Companies with more than 100 employees will now be mandated to require coronavirus vaccinations for their workers or do regular testing by Jan. 4 under the terms of a new federal rule released by the Biden administration.
The hotly anticipated rule, which is being implemented on an emergency basis by the Department of Labor, is one of the White House’s most strenuous attempts to increase vaccination rates across the country.
The policy is already being contested by a number of Republicans and Texas Attorney General Ken Paxton said on Twitter he planned to sue the federal government to block the policy, calling it an ‘’illegal, unconstitutional regulation.’’
The new policy would require weekly testing and mandatory face-masking for workers who choose not to get vaccinated. It also specifies that employers must provide paid time off for workers to get vaccinated or recover from any side effects. But companies are able to require un-vaccinated employees to foot the bill for tests.
‘’Low-wage, hourly, and frontline workers have been particularly hard hit by the pandemic,’’ said Representative Robert C. Scott, the Virginia Democrat who chairs the House Committee on Education and Labor and has pushed for the Department of Labor to act more aggressively on workplace safety throughout the pandemic. ‘’Workplace vaccination policies will save lives, protect our economic recovery, and help us finally get things back to normal.’’
So far, 222 million Americans have received at least one dose of the vaccine, but the numbers vary widely in different parts of the country. During a surge of the virus’s delta variant in the late summer, White House officials escalated efforts to vaccinate more Americans, leading to the new emergency rule.
Coronavirus vaccines have proved successful at preventing infection and have in many cases minimized the symptoms of those who do become sick, offering what public health experts say is the best chance to lead the country out of the pandemic.
But many Republicans have asserted that having the federal government become involved in vaccine rules amounts to an unfair government edict. A number of GOP governors and attorneys general have promised to challenge the policy in court.
‘’I don’t think they properly weighed all the risks and benefits of doing this, and are using a shotgun approach and not a scalpel when infections are dropping and vaccinations are already continuing to rise,’’ said Roger Severino, a former Trump administration official and fellow at the socially conservative Ethics and Public Policy Center. ‘’All the indicators are that the grave danger has passed, to the extent that it even existed in the workplace.’’

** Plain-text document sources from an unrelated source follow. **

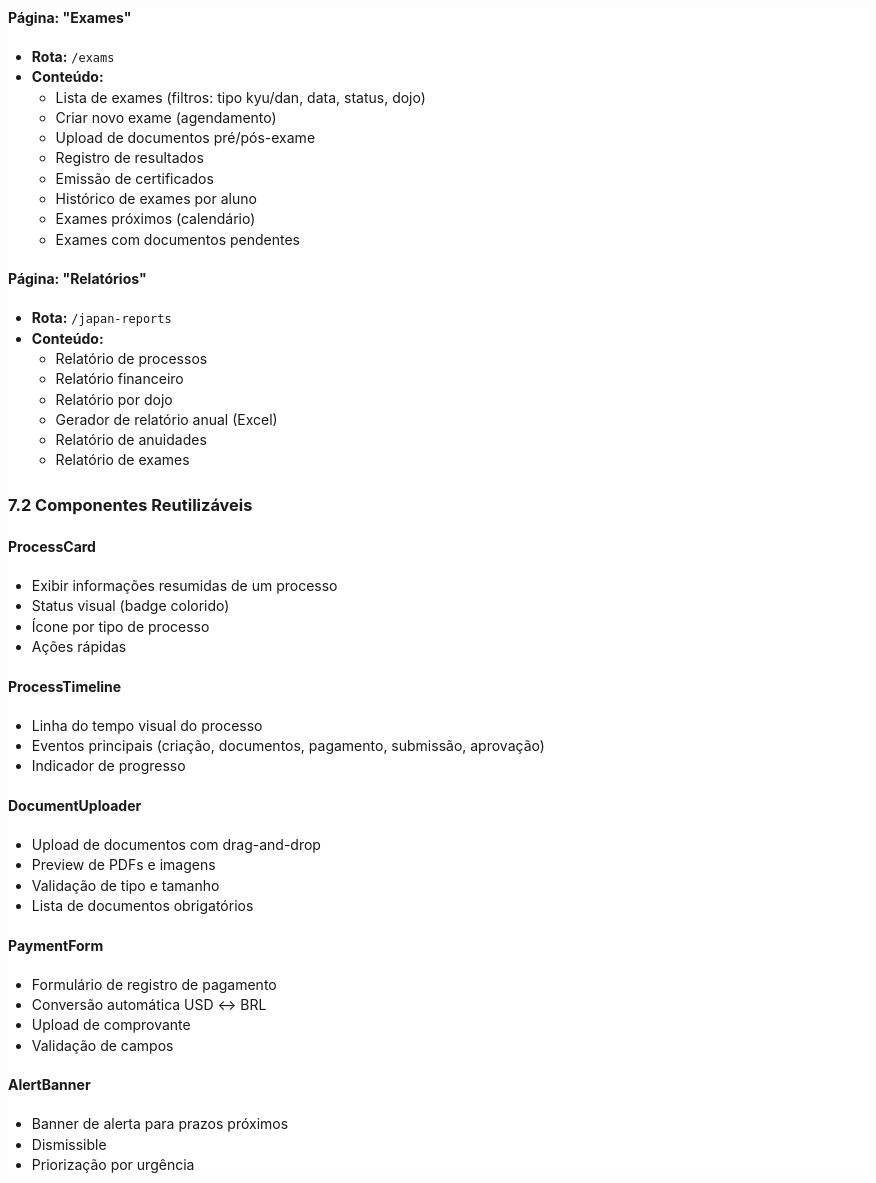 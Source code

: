 #### Página: "Exames"
- **Rota:** `/exams`
- **Conteúdo:**
  - Lista de exames (filtros: tipo kyu/dan, data, status, dojo)
  - Criar novo exame (agendamento)
  - Upload de documentos pré/pós-exame
  - Registro de resultados
  - Emissão de certificados
  - Histórico de exames por aluno
  - Exames próximos (calendário)
  - Exames com documentos pendentes

#### Página: "Relatórios"
- **Rota:** `/japan-reports`
- **Conteúdo:**
  - Relatório de processos
  - Relatório financeiro
  - Relatório por dojo
  - Gerador de relatório anual (Excel)
  - Relatório de anuidades
  - Relatório de exames

### 7.2 Componentes Reutilizáveis

#### ProcessCard
- Exibir informações resumidas de um processo
- Status visual (badge colorido)
- Ícone por tipo de processo
- Ações rápidas

#### ProcessTimeline
- Linha do tempo visual do processo
- Eventos principais (criação, documentos, pagamento, submissão, aprovação)
- Indicador de progresso

#### DocumentUploader
- Upload de documentos com drag-and-drop
- Preview de PDFs e imagens
- Validação de tipo e tamanho
- Lista de documentos obrigatórios

#### PaymentForm
- Formulário de registro de pagamento
- Conversão automática USD ↔ BRL
- Upload de comprovante
- Validação de campos

#### AlertBanner
- Banner de alerta para prazos próximos
- Dismissible
- Priorização por urgência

Labor and White House officials spent weeks hammering out the text, keeping an eye on the high likelihood of legal challenges it would face and the complexity of issues raised by a rule that will apply to hundreds of thousands of businesses. The White House estimates the policy will apply to 84 million workers across the country.
More than 70 business groups, individuals and other interested parties met with officials in the final days before the rule was released to ask questions and express concerns about things like how the requirement would effect staffing with labor shortages if people refused to comply and quit their jobs. A number of industries are already struggling to find employees, particularly in sectors like construction and trucking.
The new policy ‘’is likely to increase compliance costs and cause regulatory burdens that will exacerbate several headwinds facing the construction industry,’’ Ben Brubeck, a vice president at Associated Builders and Contractors, said in a statement.
The rule tracks very closely to the plan announced by the White House in September, though it could be modified going forward. For example, written into the text of the 490-page rule is a hint that OSHA may explore expanding the rule in the future to cover all businesses, not just those with more than 100 employees.
‘’OSHA is confident that employers with 100 or more employees have the administrative capacity to implement the standard’s requirements promptly, but is less confident that smaller employers can do so without undue disruption,’’ it said, saying it would seek public comment on the matter.
Because of the testing option, the new White House ruling does not constitute a strict vaccine mandate. In fact, it is softer than many of the policies instituted by many private companies as well as state governments that have required vaccinations for employees. Still, the new federal ruling is expected to give companies that had hoped to institute more stringent mandates, but backed off for fear of employee opposition, more political cover to do so.
Companies that don’t comply could face the potential of $13,000 fines per violation, or $136,000 per willful violation, potentially adding hundreds of thousands of dollars or more in fines for companies that are found to be well outside of the rules.
The release of the rule was paired with the release of a vaccine mandate for workers at facilities that participate in Medicaid or Medicare.
Those employees will be required to be fully vaccinated by Jan. 4, adding an additional 17 million workers to the requirements, at 76,000 medical facilities. Medical or religious exemptions will apply in these cases. All told, the federal government’s various vaccine requirements will apply to more than two-thirds of the workforce, officials said.